Property with a voluntary lien like a mortgage can still be sold or transferred, but the process is encumbered by the existing lien:

  • The mortgage must be paid off or assumed by the new buyer when transferred. The lien does not automatically go away.
  • Having an outstanding mortgage makes getting purchase financing more difficult for buyers. 
  • Lenders often require a higher down payment and interest rates are higher with a lien on the property.
  • Proceeds from the sale must first pay off the mortgage balance before the seller gets any funds.
  • The lien release process delays being able to transfer clear title to a new owner. 
  • According to a 2014 National Foundation for Credit Counseling study, a voluntary lien can negatively impact the financial well-being of both buyers and sellers. [Source: National Foundation for Credit Counseling]

So while possible, selling or transferring a property with a mortgage is more limiting and challenging compared to free-and-clear ownership.

How Can You Remove a Voluntary Lien Like Mortgage from Your Property Title?

To remove a voluntary mortgage lien from property title, you must:

Pay off the mortgage – Making all remaining payments until the loan balance equals zero eliminates the lien. This is the most common method.
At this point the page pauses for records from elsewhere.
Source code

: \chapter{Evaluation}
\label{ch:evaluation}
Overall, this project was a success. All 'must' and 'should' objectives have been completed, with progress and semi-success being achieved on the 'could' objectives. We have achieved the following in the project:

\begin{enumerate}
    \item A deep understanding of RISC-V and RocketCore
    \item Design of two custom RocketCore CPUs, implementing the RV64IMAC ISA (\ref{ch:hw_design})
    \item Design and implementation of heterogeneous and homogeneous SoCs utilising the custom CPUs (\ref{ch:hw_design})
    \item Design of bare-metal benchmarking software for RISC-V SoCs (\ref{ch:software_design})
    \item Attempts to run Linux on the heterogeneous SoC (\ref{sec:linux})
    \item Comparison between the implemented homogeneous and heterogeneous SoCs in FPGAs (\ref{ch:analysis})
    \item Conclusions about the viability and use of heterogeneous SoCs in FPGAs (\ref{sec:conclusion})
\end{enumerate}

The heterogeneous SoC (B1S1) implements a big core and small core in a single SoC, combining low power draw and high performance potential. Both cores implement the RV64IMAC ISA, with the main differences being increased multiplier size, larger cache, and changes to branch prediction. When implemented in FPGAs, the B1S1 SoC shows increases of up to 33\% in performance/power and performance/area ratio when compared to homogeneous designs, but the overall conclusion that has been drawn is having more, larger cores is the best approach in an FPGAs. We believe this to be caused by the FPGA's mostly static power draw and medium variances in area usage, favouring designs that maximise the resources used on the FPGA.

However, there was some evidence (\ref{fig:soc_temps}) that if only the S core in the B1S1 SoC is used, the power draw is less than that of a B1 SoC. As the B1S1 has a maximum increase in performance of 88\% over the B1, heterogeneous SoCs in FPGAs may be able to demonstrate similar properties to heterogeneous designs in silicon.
Refiance the mortgage – Taking out a new primary mortgage to pay off the existing lien and replace it.

Obtain a lien release – In some cases, lenders may agree to release the lien without full repayment. This is less common.

Prove improper lien – If it can be proved the lien was recorded improperly, it may be able to be legally invalidated. However, this is very difficult.

Default on payments – Stopping payments leads to foreclosure which eventually removes the lien. However, this results in losing the home.

Once removed properly, the lender is required to record a lien release or satisfaction of mortgage document to update public records. This frees up ownership and title rights.

Are There Other Types of Voluntary Liens Besides Mortgages?

Some other common voluntary liens include:

Home equity loans – A second mortgage that allows tapping home equity by placing a voluntary lien. The Consumer Financial Protection Bureau warns of risks. [Source: Consumer Financial Protection Bureau]

Home equity lines of credit (HELOCs) – Revolving credit lines secured by a lien on the property.

Reverse mortgages – Special loans for seniors secured by a voluntary lien on the home. 

Home improvement loans – Funds borrowed for renovations and repairs tied to a property lien.

Land contracts – Financing agreements for real estate secured by a lien on the property.

Property tax liens – Voluntary liens granted in exchange for payment plans on overdue property taxes.

Like mortgages, these voluntary property liens entail repayment obligations and impacts on ownership rights until satisfied and released.

Conclusion

Mortgages and other similar voluntary property liens allow for financing major expenses but also encumber ownership rights. The borrower agrees to grant a security interest to the lender in return for funds in a voluntary transaction. This leads to collateral risks if the lien is not removed through repayment as agreed. Understanding the impacts can help homeowners consider whether benefits outweigh risks.